We would plot `lnk` vs. `1//T` to get:

where:

`overbrace(ln k)^(y) = overbrace(-E_a/R)^(m) overbrace(1/T)^(x) + overbrace(ln A)^(b)`

and `E_a` is the activation energy in `"kJ/mol"`, `R` is the universal gas constant in `"kJ/mol"cdot"K"`, and `T` is temperature in `"K"`.

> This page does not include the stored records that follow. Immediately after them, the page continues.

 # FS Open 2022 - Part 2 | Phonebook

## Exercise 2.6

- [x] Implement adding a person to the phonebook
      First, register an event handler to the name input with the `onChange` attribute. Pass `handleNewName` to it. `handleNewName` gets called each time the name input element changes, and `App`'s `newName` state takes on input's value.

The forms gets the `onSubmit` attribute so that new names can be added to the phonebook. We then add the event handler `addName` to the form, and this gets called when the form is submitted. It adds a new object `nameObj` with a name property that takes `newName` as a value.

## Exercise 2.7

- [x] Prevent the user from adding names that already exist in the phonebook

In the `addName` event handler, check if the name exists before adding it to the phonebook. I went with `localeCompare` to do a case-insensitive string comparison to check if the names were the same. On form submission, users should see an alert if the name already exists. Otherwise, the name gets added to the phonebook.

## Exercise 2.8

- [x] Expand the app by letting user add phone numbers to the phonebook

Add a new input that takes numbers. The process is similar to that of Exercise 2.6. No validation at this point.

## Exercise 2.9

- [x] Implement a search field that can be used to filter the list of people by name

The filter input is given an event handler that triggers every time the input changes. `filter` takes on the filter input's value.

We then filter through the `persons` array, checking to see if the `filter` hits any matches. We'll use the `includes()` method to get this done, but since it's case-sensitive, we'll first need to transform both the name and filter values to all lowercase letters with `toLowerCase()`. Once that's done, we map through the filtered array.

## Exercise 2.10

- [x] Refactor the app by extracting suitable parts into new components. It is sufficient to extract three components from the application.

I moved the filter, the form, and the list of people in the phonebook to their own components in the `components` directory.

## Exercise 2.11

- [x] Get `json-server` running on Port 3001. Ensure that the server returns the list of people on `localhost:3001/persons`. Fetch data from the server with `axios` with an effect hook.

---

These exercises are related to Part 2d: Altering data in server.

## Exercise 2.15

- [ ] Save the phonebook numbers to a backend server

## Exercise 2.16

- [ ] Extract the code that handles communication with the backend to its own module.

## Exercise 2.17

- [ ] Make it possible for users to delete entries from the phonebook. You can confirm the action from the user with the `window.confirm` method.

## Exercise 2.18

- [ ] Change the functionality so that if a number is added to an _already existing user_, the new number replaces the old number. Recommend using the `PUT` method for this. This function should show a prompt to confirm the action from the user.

`"slope" = -"25041 K"^(-1) = -E_a/R`

`"y-int" = 30.704 = ln A`

We would find:

`ul"Activation energy"`

`E_a = -"slope"cdotR`

`= -(-"25041 K"^(-1)) cdot "0.008314472 kJ/mol"cdot"K"`

`=` `"208.20 kJ/mol"`

`ul"Frequency factor"`

`A = e^(30.704) "s"^(-1) = 2.161 xx 10^13 "s"^(-1)`

Therefore, at `325^@ "C"`, assuming

• the same frequency factor and activation energy
• that the relationship between `lnk` and `1/T` remains linear in the expanded temperature range

the rate constant at `325^@ "C"` is:

`color(blue)(k_(598)) = 2.161 xx 10^13 "s"^(-1) cdot e^(-("208.20 kJ/mol")//("0.008314472 J/mol"cdot"K"//"598.15 K"))`

`= color(blue)(1.42 xx 10^(-5) "s"^(-1))`

Of course, we don't need to use this for anything... because we are asked for the partial pressure of iodoethane left at `245^@ "C"`.

We know that three half-lives have passed, and that the half-life is independent of starting concentration, just like radioactive decay.

Therefore, `(1/2)^(3) = 1/8` of the starting iodoethane is left after 3 half-lives, so that:

`color(blue)(P_(C_2H_5I)) = 1/8("894 torr") = color(blue)("112 torr")`

is the remaining partial pressure of iodoethane.